In full and without edits, write out the data that follows.

────────

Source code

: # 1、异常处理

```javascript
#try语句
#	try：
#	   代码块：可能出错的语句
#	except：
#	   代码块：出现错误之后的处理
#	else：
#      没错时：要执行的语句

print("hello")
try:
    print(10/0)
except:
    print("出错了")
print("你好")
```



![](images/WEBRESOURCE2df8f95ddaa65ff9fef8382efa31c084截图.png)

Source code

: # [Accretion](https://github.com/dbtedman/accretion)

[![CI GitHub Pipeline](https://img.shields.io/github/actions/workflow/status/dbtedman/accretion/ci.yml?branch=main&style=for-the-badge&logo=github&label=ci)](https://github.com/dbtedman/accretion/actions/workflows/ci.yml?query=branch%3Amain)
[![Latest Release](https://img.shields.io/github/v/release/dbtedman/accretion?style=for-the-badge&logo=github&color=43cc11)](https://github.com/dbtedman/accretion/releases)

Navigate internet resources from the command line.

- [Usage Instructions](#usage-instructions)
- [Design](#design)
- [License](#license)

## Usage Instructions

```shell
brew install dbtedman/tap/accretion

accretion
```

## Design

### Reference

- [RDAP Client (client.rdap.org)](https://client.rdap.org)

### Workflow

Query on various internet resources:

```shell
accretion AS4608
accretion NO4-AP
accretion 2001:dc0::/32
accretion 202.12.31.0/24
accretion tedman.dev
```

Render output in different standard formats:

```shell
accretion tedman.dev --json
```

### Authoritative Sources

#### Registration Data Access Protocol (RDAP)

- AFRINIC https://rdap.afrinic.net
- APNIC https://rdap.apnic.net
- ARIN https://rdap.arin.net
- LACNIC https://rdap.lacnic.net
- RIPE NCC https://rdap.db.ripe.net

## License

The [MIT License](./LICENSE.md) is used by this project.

────────

SOLUTION FOR THIS EXERCISE:
Source code

: # 1、异常处理

```javascript
#try语句
#	try：
#	   代码块：可能出错的语句
#	except：
#	   代码块：出现错误之后的处理
#	else：
#      没错时：要执行的语句

print("hello")
try:
    print(10/0)
except:
    print("出错了")
print("你好")
```



![](images/WEBRESOURCE2df8f95ddaa65ff9fef8382efa31c084截图.png)

Source code

: # [Accretion](https://github.com/dbtedman/accretion)

[![CI GitHub Pipeline](https://img.shields.io/github/actions/workflow/status/dbtedman/accretion/ci.yml?branch=main&style=for-the-badge&logo=github&label=ci)](https://github.com/dbtedman/accretion/actions/workflows/ci.yml?query=branch%3Amain)
[![Latest Release](https://img.shields.io/github/v/release/dbtedman/accretion?style=for-the-badge&logo=github&color=43cc11)](https://github.com/dbtedman/accretion/releases)

Navigate internet resources from the command line.

- [Usage Instructions](#usage-instructions)
- [Design](#design)
- [License](#license)

## Usage Instructions

```shell
brew install dbtedman/tap/accretion

accretion
```

## Design

### Reference

- [RDAP Client (client.rdap.org)](https://client.rdap.org)

### Workflow

Query on various internet resources:

```shell
accretion AS4608
accretion NO4-AP
accretion 2001:dc0::/32
accretion 202.12.31.0/24
accretion tedman.dev
```

Render output in different standard formats:

```shell
accretion tedman.dev --json
```

### Authoritative Sources

#### Registration Data Access Protocol (RDAP)

- AFRINIC https://rdap.afrinic.net
- APNIC https://rdap.apnic.net
- ARIN https://rdap.arin.net
- LACNIC https://rdap.lacnic.net
- RIPE NCC https://rdap.db.ripe.net

## License

The [MIT License](./LICENSE.md) is used by this project.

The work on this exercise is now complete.